[Input Boundary: Start]

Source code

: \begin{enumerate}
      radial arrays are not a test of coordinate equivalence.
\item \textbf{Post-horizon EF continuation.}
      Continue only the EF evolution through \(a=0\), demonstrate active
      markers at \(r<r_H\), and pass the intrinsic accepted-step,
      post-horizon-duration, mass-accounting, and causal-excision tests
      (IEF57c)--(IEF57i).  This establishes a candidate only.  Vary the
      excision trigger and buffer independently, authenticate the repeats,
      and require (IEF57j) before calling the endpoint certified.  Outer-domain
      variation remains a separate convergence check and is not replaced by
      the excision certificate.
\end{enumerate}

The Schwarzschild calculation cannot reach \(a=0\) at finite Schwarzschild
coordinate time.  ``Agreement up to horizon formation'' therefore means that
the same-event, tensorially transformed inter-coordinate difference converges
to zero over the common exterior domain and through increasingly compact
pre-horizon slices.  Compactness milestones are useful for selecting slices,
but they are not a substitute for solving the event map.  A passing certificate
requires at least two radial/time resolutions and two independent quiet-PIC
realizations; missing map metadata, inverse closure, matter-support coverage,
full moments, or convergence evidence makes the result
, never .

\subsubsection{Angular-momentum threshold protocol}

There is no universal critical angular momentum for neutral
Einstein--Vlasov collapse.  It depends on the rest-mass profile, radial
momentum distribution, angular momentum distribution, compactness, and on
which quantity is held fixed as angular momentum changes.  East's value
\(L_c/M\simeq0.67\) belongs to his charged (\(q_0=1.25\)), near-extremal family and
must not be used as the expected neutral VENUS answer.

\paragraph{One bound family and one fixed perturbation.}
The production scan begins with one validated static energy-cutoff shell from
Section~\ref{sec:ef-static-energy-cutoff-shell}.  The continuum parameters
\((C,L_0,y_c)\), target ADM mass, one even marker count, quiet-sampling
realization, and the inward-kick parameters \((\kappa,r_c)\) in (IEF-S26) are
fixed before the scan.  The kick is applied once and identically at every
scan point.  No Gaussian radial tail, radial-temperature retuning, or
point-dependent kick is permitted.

[Input Boundary: End]
[Input Boundary: Start]

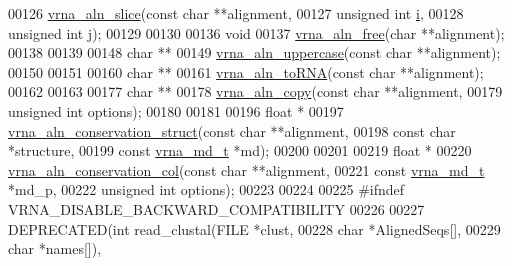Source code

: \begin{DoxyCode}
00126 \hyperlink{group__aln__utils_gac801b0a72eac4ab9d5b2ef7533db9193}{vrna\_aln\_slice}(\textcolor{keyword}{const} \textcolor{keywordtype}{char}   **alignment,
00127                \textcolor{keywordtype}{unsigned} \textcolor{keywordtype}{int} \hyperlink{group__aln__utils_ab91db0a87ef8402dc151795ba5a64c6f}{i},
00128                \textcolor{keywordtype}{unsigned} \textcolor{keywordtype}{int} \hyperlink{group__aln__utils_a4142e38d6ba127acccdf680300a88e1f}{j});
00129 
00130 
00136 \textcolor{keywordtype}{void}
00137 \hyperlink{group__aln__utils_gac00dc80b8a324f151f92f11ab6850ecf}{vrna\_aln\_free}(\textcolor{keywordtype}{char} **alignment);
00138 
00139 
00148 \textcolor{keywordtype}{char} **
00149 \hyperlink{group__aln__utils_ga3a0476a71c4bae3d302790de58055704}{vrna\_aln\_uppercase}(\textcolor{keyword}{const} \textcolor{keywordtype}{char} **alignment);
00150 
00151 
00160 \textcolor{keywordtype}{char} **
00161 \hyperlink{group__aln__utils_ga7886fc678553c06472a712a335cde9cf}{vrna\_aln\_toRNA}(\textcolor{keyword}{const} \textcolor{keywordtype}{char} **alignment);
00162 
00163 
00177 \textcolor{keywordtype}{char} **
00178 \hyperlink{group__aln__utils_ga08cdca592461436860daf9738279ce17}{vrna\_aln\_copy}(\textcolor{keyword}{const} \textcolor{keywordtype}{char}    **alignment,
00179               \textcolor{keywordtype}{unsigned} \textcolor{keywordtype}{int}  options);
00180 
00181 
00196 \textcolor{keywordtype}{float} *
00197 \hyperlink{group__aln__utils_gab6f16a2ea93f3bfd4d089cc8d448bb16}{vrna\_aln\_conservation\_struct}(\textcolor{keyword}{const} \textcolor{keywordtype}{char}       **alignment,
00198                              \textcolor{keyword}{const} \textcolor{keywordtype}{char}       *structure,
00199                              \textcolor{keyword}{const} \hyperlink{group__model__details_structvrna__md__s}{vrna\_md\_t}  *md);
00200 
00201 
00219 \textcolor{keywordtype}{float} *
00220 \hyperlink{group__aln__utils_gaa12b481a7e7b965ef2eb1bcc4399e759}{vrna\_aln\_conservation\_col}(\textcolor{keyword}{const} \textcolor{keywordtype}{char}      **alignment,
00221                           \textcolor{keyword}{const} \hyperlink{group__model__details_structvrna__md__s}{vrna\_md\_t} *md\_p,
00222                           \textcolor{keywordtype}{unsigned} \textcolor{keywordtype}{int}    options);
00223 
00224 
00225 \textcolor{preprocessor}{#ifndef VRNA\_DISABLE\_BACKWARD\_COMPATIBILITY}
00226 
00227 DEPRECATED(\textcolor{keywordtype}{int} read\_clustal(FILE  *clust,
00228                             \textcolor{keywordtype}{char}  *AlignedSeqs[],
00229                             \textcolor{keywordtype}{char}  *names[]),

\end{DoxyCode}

[Input Boundary: End]

§ Task brief: Would you retype the lines above from the one with "rest-mass profile, radial" down to the one with "point-dependent kick is permitted.", word for word, both ends included and no other lines?

§ Task result:
Einstein--Vlasov collapse.  It depends on the rest-mass profile, radial
momentum distribution, angular momentum distribution, compactness, and on
which quantity is held fixed as angular momentum changes.  East's value
\(L_c/M\simeq0.67\) belongs to his charged (\(q_0=1.25\)), near-extremal family and
must not be used as the expected neutral VENUS answer.

\paragraph{One bound family and one fixed perturbation.}
The production scan begins with one validated static energy-cutoff shell from
Section~\ref{sec:ef-static-energy-cutoff-shell}.  The continuum parameters
\((C,L_0,y_c)\), target ADM mass, one even marker count, quiet-sampling
realization, and the inward-kick parameters \((\kappa,r_c)\) in (IEF-S26) are
fixed before the scan.  The kick is applied once and identically at every
scan point.  No Gaussian radial tail, radial-temperature retuning, or
point-dependent kick is permitted.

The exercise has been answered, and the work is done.